Which of the lines below include "Specify"? Each one should be copied out.

-- MATERIAL FOR THIS EXERCISE follows --

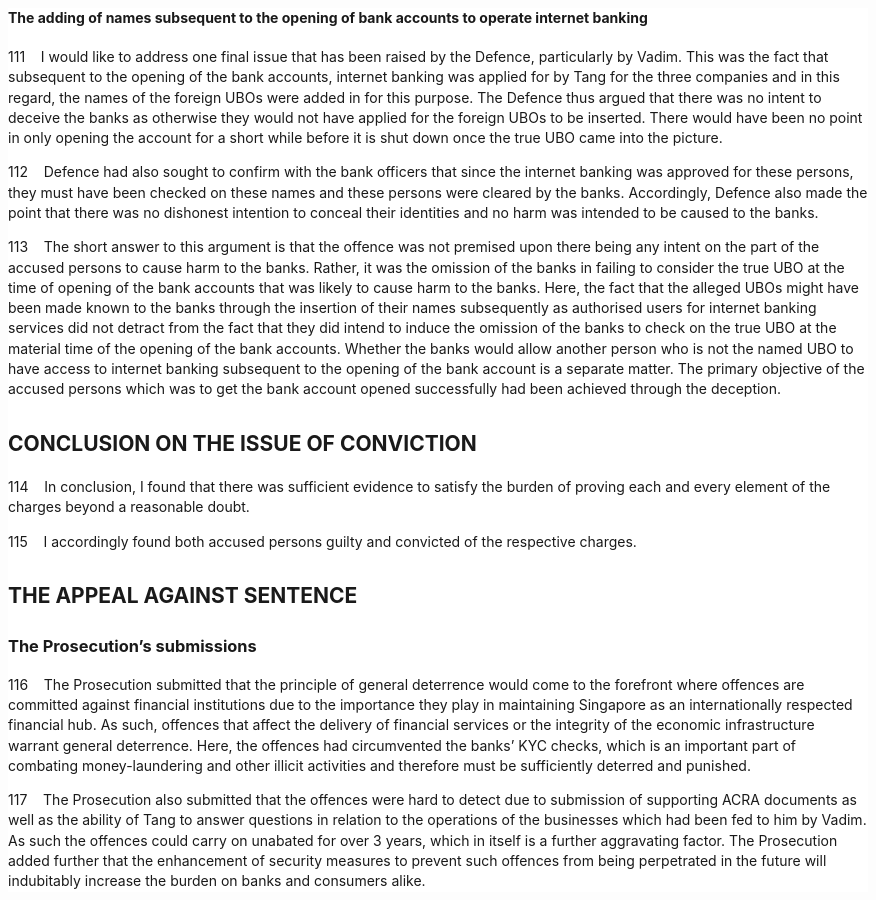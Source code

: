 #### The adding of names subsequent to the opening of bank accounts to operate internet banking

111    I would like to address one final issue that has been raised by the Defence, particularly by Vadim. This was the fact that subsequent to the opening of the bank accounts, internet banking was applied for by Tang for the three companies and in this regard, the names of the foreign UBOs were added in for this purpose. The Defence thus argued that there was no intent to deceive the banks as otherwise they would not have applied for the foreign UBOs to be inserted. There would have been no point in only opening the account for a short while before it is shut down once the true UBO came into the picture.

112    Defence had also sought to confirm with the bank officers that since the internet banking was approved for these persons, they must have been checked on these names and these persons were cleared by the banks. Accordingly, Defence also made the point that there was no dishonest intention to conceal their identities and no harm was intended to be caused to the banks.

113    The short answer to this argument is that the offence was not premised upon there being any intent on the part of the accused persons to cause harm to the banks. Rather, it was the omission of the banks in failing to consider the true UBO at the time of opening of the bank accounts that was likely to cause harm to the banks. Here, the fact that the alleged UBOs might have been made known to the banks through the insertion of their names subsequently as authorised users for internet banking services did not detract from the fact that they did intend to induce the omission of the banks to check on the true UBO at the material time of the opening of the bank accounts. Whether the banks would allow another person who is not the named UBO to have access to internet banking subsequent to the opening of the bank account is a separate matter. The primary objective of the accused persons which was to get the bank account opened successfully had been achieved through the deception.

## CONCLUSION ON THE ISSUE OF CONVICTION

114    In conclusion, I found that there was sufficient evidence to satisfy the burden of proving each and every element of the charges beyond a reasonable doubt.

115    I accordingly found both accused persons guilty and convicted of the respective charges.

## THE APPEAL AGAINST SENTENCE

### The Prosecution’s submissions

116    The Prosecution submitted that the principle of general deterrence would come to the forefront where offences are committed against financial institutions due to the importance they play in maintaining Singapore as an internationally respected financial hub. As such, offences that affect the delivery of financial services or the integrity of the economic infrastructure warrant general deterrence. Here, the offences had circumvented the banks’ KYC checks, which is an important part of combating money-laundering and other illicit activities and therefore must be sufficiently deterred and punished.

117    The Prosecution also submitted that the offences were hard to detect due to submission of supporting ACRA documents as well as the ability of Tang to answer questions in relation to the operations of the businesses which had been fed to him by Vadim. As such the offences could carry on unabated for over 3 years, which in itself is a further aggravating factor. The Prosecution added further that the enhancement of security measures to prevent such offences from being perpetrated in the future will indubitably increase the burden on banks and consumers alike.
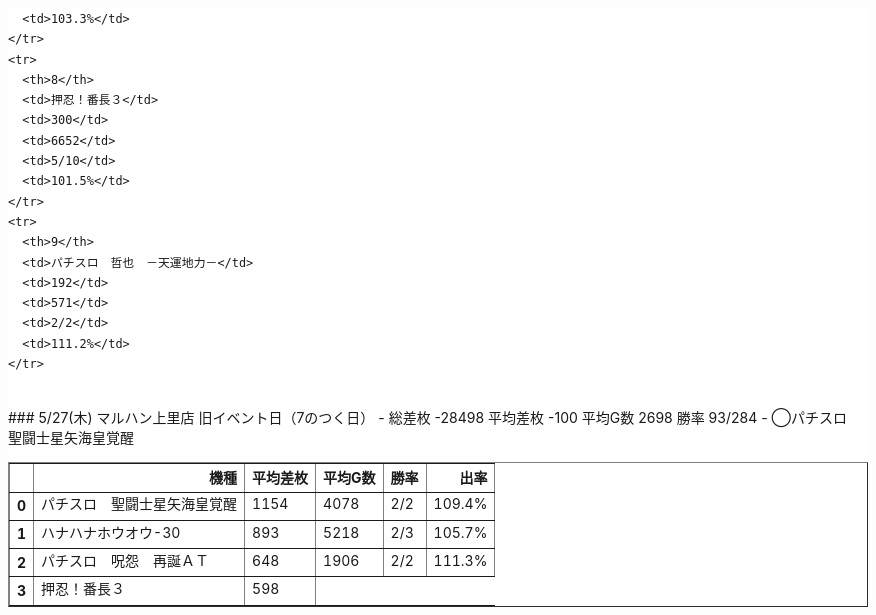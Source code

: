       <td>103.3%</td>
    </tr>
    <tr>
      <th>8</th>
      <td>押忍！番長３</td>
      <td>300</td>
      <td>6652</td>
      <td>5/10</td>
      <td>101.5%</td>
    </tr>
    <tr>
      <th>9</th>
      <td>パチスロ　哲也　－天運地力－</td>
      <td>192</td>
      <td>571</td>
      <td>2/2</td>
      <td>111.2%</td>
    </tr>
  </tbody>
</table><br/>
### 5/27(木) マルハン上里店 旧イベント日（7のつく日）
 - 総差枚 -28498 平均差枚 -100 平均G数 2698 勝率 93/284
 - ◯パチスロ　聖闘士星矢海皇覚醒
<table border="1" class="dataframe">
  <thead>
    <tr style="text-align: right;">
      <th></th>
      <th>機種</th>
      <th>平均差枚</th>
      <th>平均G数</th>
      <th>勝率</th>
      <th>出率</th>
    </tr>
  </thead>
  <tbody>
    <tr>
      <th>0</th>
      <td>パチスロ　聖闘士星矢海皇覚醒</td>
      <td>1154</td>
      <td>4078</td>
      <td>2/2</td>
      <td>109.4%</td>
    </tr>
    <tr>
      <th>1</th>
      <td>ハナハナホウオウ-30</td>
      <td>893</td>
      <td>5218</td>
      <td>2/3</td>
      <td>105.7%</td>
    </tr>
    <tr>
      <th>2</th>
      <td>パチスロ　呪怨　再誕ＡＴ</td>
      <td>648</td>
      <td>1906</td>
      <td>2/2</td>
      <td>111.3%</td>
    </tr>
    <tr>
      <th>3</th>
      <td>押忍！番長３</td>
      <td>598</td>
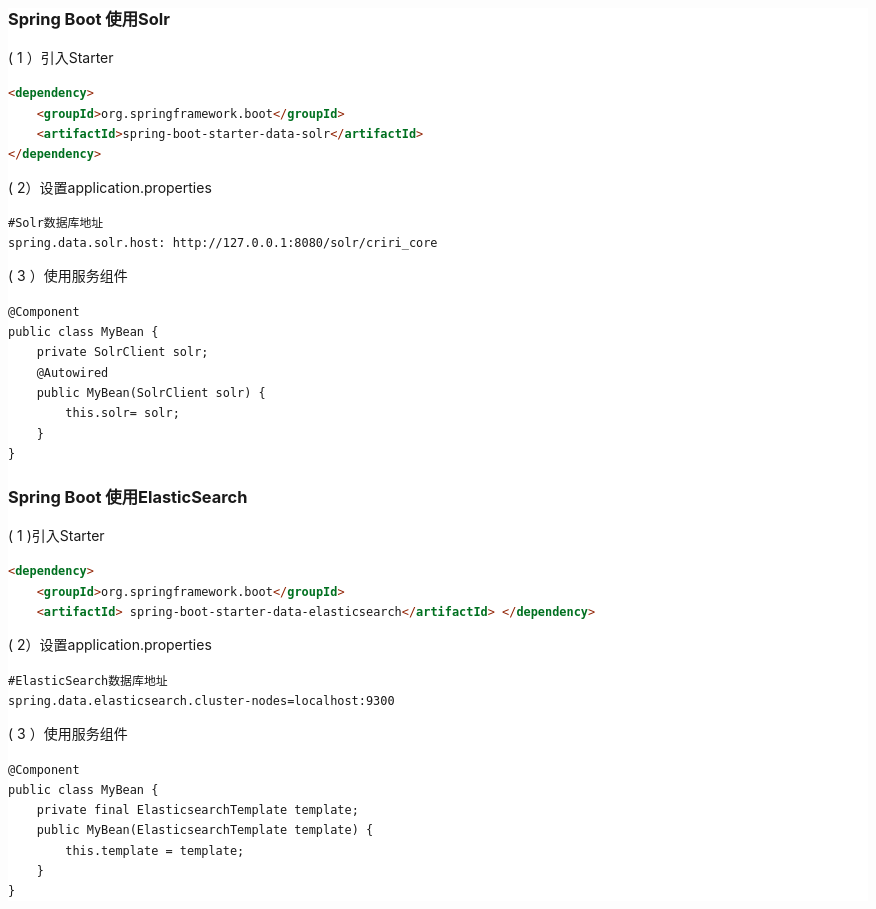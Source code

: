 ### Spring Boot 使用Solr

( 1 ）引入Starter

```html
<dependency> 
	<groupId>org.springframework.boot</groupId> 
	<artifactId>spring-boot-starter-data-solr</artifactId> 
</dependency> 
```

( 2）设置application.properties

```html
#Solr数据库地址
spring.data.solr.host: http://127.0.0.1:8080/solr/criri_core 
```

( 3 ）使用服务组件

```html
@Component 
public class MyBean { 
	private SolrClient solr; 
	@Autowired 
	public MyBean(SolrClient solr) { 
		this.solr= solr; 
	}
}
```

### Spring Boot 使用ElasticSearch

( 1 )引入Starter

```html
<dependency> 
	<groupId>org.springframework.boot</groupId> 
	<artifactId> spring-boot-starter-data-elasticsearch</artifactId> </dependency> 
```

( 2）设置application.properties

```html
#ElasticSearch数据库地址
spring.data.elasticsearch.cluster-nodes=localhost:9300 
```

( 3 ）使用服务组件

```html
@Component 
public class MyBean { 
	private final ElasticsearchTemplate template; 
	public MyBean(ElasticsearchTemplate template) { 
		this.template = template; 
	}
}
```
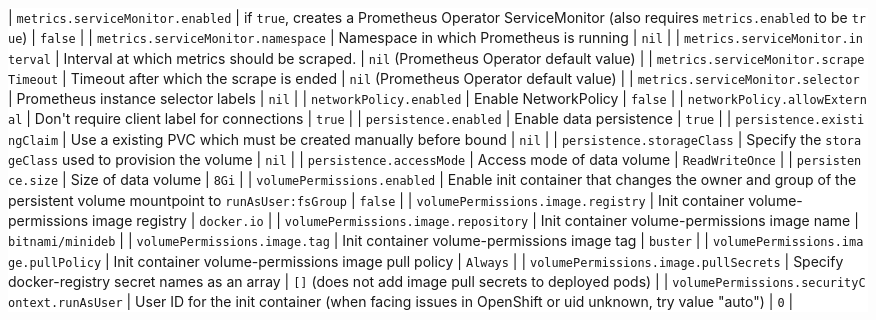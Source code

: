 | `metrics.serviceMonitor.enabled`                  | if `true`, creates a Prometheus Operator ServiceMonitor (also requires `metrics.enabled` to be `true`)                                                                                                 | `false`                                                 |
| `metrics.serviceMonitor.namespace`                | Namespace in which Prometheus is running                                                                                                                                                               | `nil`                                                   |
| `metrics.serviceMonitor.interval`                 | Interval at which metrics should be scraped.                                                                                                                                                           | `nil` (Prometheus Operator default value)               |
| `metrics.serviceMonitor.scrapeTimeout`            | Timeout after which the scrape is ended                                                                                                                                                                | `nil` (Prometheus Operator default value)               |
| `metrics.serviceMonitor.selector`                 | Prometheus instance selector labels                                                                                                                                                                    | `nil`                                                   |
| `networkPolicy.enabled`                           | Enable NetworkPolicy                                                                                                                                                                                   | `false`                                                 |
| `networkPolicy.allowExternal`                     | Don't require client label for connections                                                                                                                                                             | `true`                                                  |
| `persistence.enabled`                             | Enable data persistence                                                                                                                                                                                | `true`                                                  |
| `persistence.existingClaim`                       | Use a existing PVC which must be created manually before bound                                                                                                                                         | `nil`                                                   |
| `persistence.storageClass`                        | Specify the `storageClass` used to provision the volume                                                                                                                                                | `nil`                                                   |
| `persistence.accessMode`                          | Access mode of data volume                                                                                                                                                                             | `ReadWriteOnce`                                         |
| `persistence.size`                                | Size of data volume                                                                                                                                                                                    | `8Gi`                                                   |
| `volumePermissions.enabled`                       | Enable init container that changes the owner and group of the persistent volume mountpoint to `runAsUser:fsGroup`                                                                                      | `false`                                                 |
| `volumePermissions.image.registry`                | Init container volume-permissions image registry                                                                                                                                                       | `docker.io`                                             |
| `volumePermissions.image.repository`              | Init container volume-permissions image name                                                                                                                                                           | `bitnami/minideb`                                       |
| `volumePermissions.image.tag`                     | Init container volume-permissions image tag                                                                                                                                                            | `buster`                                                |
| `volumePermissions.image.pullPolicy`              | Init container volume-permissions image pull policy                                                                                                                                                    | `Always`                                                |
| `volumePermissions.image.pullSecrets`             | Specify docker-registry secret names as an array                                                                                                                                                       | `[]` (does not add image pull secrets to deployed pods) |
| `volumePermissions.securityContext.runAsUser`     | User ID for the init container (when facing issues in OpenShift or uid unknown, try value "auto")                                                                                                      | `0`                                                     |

-- MATERIAL FOR THIS EXERCISE concluded --

## RESPONSE AREA
| `persistence.storageClass`                        | Specify the `storageClass` used to provision the volume                                                                                                                                                | `nil`                                                   |
| `volumePermissions.image.pullSecrets`             | Specify docker-registry secret names as an array                                                                                                                                                       | `[]` (does not add image pull secrets to deployed pods) |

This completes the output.